■ Task item:
For each line of the data below, copy it if it holds the word "Protocol".
*** Begin section ***
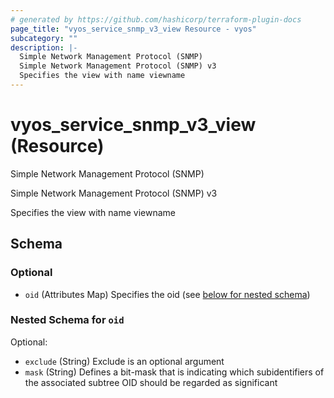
 ```yaml
---
# generated by https://github.com/hashicorp/terraform-plugin-docs
page_title: "vyos_service_snmp_v3_view Resource - vyos"
subcategory: ""
description: |-
  Simple Network Management Protocol (SNMP)
  Simple Network Management Protocol (SNMP) v3
  Specifies the view with name viewname
---
```


# vyos_service_snmp_v3_view (Resource)

Simple Network Management Protocol (SNMP)

Simple Network Management Protocol (SNMP) v3

Specifies the view with name viewname



<!-- schema generated by tfplugindocs -->
## Schema

### Optional

- `oid` (Attributes Map) Specifies the oid (see [below for nested schema](#nestedatt--oid))

<a id="nestedatt--oid"></a>
### Nested Schema for `oid`

Optional:

- `exclude` (String) Exclude is an optional argument
- `mask` (String) Defines a bit-mask that is indicating which subidentifiers of the associated subtree OID should be regarded as significant
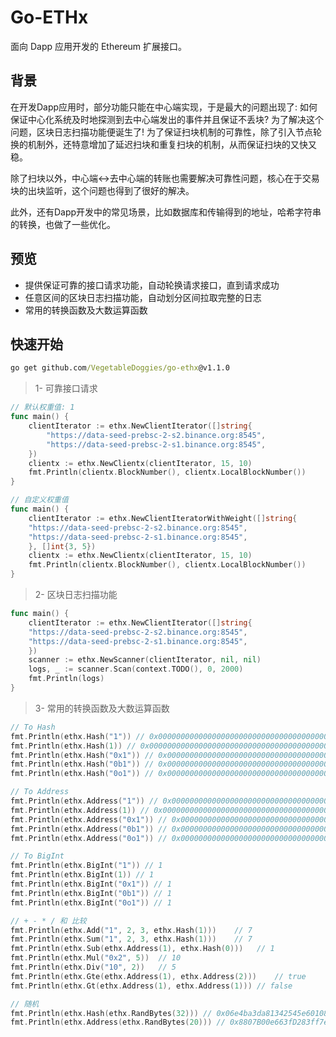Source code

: # Go-ETHx

面向 Dapp 应用开发的 Ethereum 扩展接口。

## 背景

在开发Dapp应用时，部分功能只能在中心端实现，于是最大的问题出现了: 如何保证中心化系统及时地探测到去中心端发出的事件并且保证不丢块? 为了解决这个问题，区块日志扫描功能便诞生了! 为了保证扫块机制的可靠性，除了引入节点轮换的机制外，还特意增加了延迟扫块和重复扫块的机制，从而保证扫块的又快又稳。

除了扫块以外，中心端↔去中心端的转账也需要解决可靠性问题，核心在于交易块的出块监听，这个问题也得到了很好的解决。

此外，还有Dapp开发中的常见场景，比如数据库和传输得到的地址，哈希字符串的转换，也做了一些优化。


## 预览

- 提供保证可靠的接口请求功能，自动轮换请求接口，直到请求成功
- 任意区间的区块日志扫描功能，自动划分区间拉取完整的日志
- 常用的转换函数及大数运算函数

## 快速开始

```cmd
go get github.com/VegetableDoggies/go-ethx@v1.1.0
```
> 1- 可靠接口请求
```go
// 默认权重值: 1
func main() {
	clientIterator := ethx.NewClientIterator([]string{
		"https://data-seed-prebsc-2-s2.binance.org:8545",
		"https://data-seed-prebsc-2-s1.binance.org:8545",
	})
	clientx := ethx.NewClientx(clientIterator, 15, 10)
	fmt.Println(clientx.BlockNumber(), clientx.LocalBlockNumber())
}

// 自定义权重值
func main() {
    clientIterator := ethx.NewClientIteratorWithWeight([]string{
    "https://data-seed-prebsc-2-s2.binance.org:8545",
    "https://data-seed-prebsc-2-s1.binance.org:8545",
    }, []int{3, 5})
    clientx := ethx.NewClientx(clientIterator, 15, 10)
    fmt.Println(clientx.BlockNumber(), clientx.LocalBlockNumber())
}
```
> 2- 区块日志扫描功能
```go
func main() {
    clientIterator := ethx.NewClientIterator([]string{
    "https://data-seed-prebsc-2-s2.binance.org:8545",
    "https://data-seed-prebsc-2-s1.binance.org:8545",
    })
    scanner := ethx.NewScanner(clientIterator, nil, nil)
    logs, _ := scanner.Scan(context.TODO(), 0, 2000)
    fmt.Println(logs)
}
```

> 3- 常用的转换函数及大数运算函数
```go
// To Hash
fmt.Println(ethx.Hash("1")) // 0x0000000000000000000000000000000000000000000000000000000000000001
fmt.Println(ethx.Hash(1)) // 0x0000000000000000000000000000000000000000000000000000000000000001
fmt.Println(ethx.Hash("0x1")) // 0x0000000000000000000000000000000000000000000000000000000000000001
fmt.Println(ethx.Hash("0b1")) // 0x0000000000000000000000000000000000000000000000000000000000000001
fmt.Println(ethx.Hash("0o1")) // 0x0000000000000000000000000000000000000000000000000000000000000001

// To Address
fmt.Println(ethx.Address("1")) // 0x0000000000000000000000000000000000000001
fmt.Println(ethx.Address(1)) // 0x0000000000000000000000000000000000000001
fmt.Println(ethx.Address("0x1")) // 0x0000000000000000000000000000000000000001
fmt.Println(ethx.Address("0b1")) // 0x0000000000000000000000000000000000000001
fmt.Println(ethx.Address("0o1")) // 0x0000000000000000000000000000000000000001

// To BigInt
fmt.Println(ethx.BigInt("1")) // 1
fmt.Println(ethx.BigInt(1)) // 1
fmt.Println(ethx.BigInt("0x1")) // 1
fmt.Println(ethx.BigInt("0b1")) // 1
fmt.Println(ethx.BigInt("0o1")) // 1

// + - * / 和 比较
fmt.Println(ethx.Add("1", 2, 3, ethx.Hash(1)))    // 7
fmt.Println(ethx.Sum("1", 2, 3, ethx.Hash(1)))    // 7
fmt.Println(ethx.Sub(ethx.Address(1), ethx.Hash(0)))   // 1
fmt.Println(ethx.Mul("0x2", 5))  // 10
fmt.Println(ethx.Div("10", 2))   // 5
fmt.Println(ethx.Gte(ethx.Address(1), ethx.Address(2)))    // true
fmt.Println(ethx.Gt(ethx.Address(1), ethx.Address(1))) // false

// 随机
fmt.Println(ethx.Hash(ethx.RandBytes(32))) // 0x06e4ba3da81342545e60108a576ef5590ee56800ef285bd692923b696f05fa44
fmt.Println(ethx.Address(ethx.RandBytes(20))) // 0x8807B00e663fD283ff7e9C1291EFF9D6963290Da
```
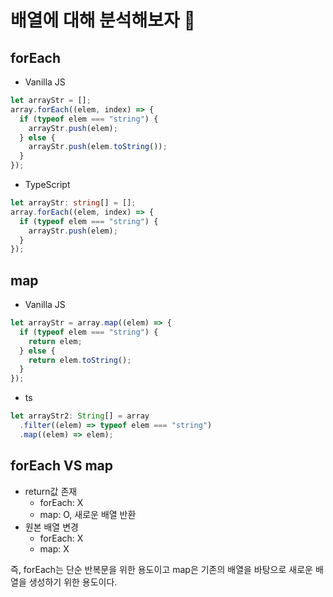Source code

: # 배열에 대해 분석해보자 🤖

## forEach

- Vanilla JS

```js
let arrayStr = [];
array.forEach((elem, index) => {
  if (typeof elem === "string") {
    arrayStr.push(elem);
  } else {
    arrayStr.push(elem.toString());
  }
});
```

- TypeScript

```ts
let arrayStr: string[] = [];
array.forEach((elem, index) => {
  if (typeof elem === "string") {
    arrayStr.push(elem);
  }
});
```

## map

- Vanilla JS

```js
let arrayStr = array.map((elem) => {
  if (typeof elem === "string") {
    return elem;
  } else {
    return elem.toString();
  }
});
```

- ts

```ts
let arrayStr2: String[] = array
  .filter((elem) => typeof elem === "string")
  .map((elem) => elem);
```

## forEach VS map

- return값 존재
  - forEach: X
  - map: O, 새로운 배열 반환
- 원본 배열 변경
  - forEach: X
  - map: X

즉, forEach는 단순 반복문을 위한 용도이고 map은 기존의 배열을 바탕으로 새로운 배열을 생성하기 위한 용도이다.
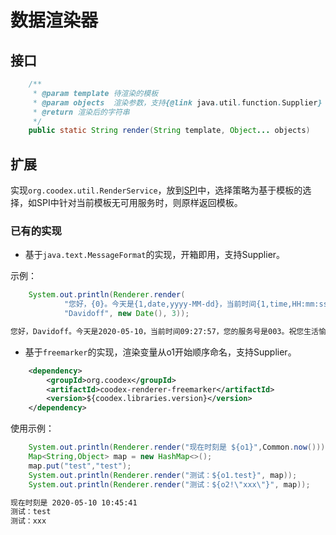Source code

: # 数据渲染器

## 接口

```java
    /**
     * @param template 待渲染的模板
     * @param objects  渲染参数，支持{@link java.util.function.Supplier}
     * @return 渲染后的字符串
     */
    public static String render(String template, Object... objects)
```

## 扩展

实现`org.coodex.util.RenderService`，放到[SPI](SPI.md)中，选择策略为基于模板的选择，如SPI中针对当前模板无可用服务时，则原样返回模板。

### 已有的实现

- 基于`java.text.MessageFormat`的实现，开箱即用，支持Supplier。

示例：

```java
    System.out.println(Renderer.render(
            "您好，{0}。今天是{1,date,yyyy-MM-dd}，当前时间{1,time,HH:mm:ss}，您的服务号是{2,number,000}。祝您生活愉快。",
            "Davidoff", new Date(), 3));
```

```txt
您好，Davidoff。今天是2020-05-10，当前时间09:27:57，您的服务号是003。祝您生活愉快。
```

- 基于`freemarker`的实现，渲染变量从o1开始顺序命名，支持Supplier。

```xml
    <dependency>
        <groupId>org.coodex</groupId>
        <artifactId>coodex-renderer-freemarker</artifactId>
        <version>${coodex.libraries.version}</version>
    </dependency>
```

使用示例：

```java
    System.out.println(Renderer.render("现在时刻是 ${o1}",Common.now()));
    Map<String,Object> map = new HashMap<>();
    map.put("test","test");
    System.out.println(Renderer.render("测试：${o1.test}", map));
    System.out.println(Renderer.render("测试：${o2!\"xxx\"}", map));
```

```txt
现在时刻是 2020-05-10 10:45:41
测试：test
测试：xxx
```

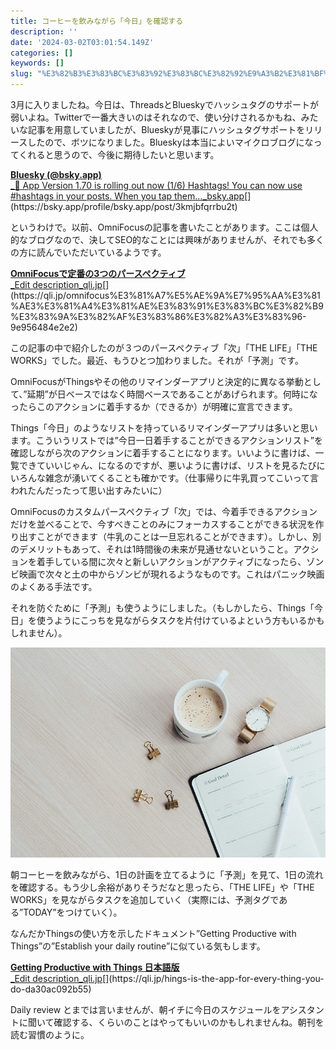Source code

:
```yaml
---
title: コーヒーを飲みながら「今日」を確認する
description: ''
date: '2024-03-02T03:01:54.149Z'
categories: []
keywords: []
slug: "%E3%82%B3%E3%83%BC%E3%83%92%E3%83%BC%E3%82%92%E9%A3%B2%E3%81%BF%E3%81%AA%E3%81%8B%E3%82%99%E3%82%89%E3%80%8C%E4%BB%8A%E6%97%A5%E3%80%8D%E3%82%92%E7..."
---
```

3月に入りましたね。今日は、ThreadsとBlueskyでハッシュタグのサポートが弱いよね。Twitterで一番大きいのはそれなので、使い分けされるかもね、みたいな記事を用意していましたが、Blueskyが見事にハッシュタグサポートをリリースしたので、ボツになりました。Blueskyは本当によいマイクロブログになってくれると思うので、今後に期待したいと思います。

[**Bluesky (@bsky.app)**  
_📢 App Version 1.70 is rolling out now (1/6) Hashtags! You can now use #hashtags in your posts. When you tap them…_bsky.app](https://bsky.app/profile/bsky.app/post/3kmjbfqrrbu2t "https://bsky.app/profile/bsky.app/post/3kmjbfqrrbu2t")[](https://bsky.app/profile/bsky.app/post/3kmjbfqrrbu2t)

というわけで。以前、OmniFocusの記事を書いたことがあります。ここは個人的なブログなので、決してSEO的なことには興味がありませんが、それでも多くの方に読んでいただいているようです。

[**OmniFocusで定番の3つのパースペクティブ**  
_Edit description_qli.jp](https://qli.jp/omnifocus%E3%81%A7%E5%AE%9A%E7%95%AA%E3%81%AE3%E3%81%A4%E3%81%AE%E3%83%91%E3%83%BC%E3%82%B9%E3%83%9A%E3%82%AF%E3%83%86%E3%82%A3%E3%83%96-9e956484e2e2 "https://qli.jp/omnifocus%E3%81%A7%E5%AE%9A%E7%95%AA%E3%81%AE3%E3%81%A4%E3%81%AE%E3%83%91%E3%83%BC%E3%82%B9%E3%83%9A%E3%82%AF%E3%83%86%E3%82%A3%E3%83%96-9e956484e2e2")[](https://qli.jp/omnifocus%E3%81%A7%E5%AE%9A%E7%95%AA%E3%81%AE3%E3%81%A4%E3%81%AE%E3%83%91%E3%83%BC%E3%82%B9%E3%83%9A%E3%82%AF%E3%83%86%E3%82%A3%E3%83%96-9e956484e2e2)

この記事の中で紹介したのが３つのパースペクティブ「次」「THE LIFE」「THE WORKS」でした。最近、もうひとつ加わりました。それが「予測」です。

OmniFocusがThingsやその他のリマインダーアプリと決定的に異なる挙動として、”延期”が日ベースではなく時間ベースであることがあげられます。何時になったらこのアクションに着手するか（できるか）が明確に宣言できます。

Things「今日」のようなリストを持っているリマインダーアプリは多いと思います。こういうリストでは”今日一日着手することができるアクションリスト”を確認しながら次のアクションに着手することになります。いいように書けば、一覧できていいじゃん、になるのですが、悪いように書けば、リストを見るたびにいろんな雑念が湧いてくることも確かです。（仕事帰りに牛乳買ってこいって言われたんだったって思い出すみたいに）

OmniFocusのカスタムパースペクティブ「次」では、今着手できるアクションだけを並べることで、今すべきことのみにフォーカスすることができる状況を作り出すことができます（牛乳のことは一旦忘れることができます）。しかし、別のデメリットもあって、それは1時間後の未来が見通せないということ。アクションを着手している間に次々と新しいアクションがアクティブになったら、ゾンビ映画で次々と土の中からゾンビが現れるようなものです。これはパニック映画のよくある手法です。

それを防ぐために「予測」も使うようにしました。（もしかしたら、Things「今日」を使うようにこっちを見ながらタスクを片付けているよという方もいるかもしれません）。

![](0__BRoM57b3MYPe2__sB.jpg)

朝コーヒーを飲みながら、1日の計画を立てるように「予測」を見て、1日の流れを確認する。もう少し余裕がありそうだなと思ったら、「THE LIFE」や「THE WORKS」を見ながらタスクを追加していく（実際には、予測タグである”TODAY”をつけていく）。

なんだかThingsの使い方を示したドキュメント”Getting Productive with Things”の”Establish your daily routine”に似ている気もします。

[**Getting Productive with Things 日本語版**  
_Edit description_qli.jp](https://qli.jp/hings-is-the-app-for-every-thing-you-do-da30ac092b55 "https://qli.jp/hings-is-the-app-for-every-thing-you-do-da30ac092b55")[](https://qli.jp/hings-is-the-app-for-every-thing-you-do-da30ac092b55)

Daily review とまでは言いませんが、朝イチに今日のスケジュールをアシスタントに聞いて確認する、くらいのことはやってもいいのかもしれませんね。朝刊を読む習慣のように。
*** End section ***
■ Your solution:
  Simple Network Management Protocol (SNMP)
  Simple Network Management Protocol (SNMP) v3
Simple Network Management Protocol (SNMP)
Simple Network Management Protocol (SNMP) v3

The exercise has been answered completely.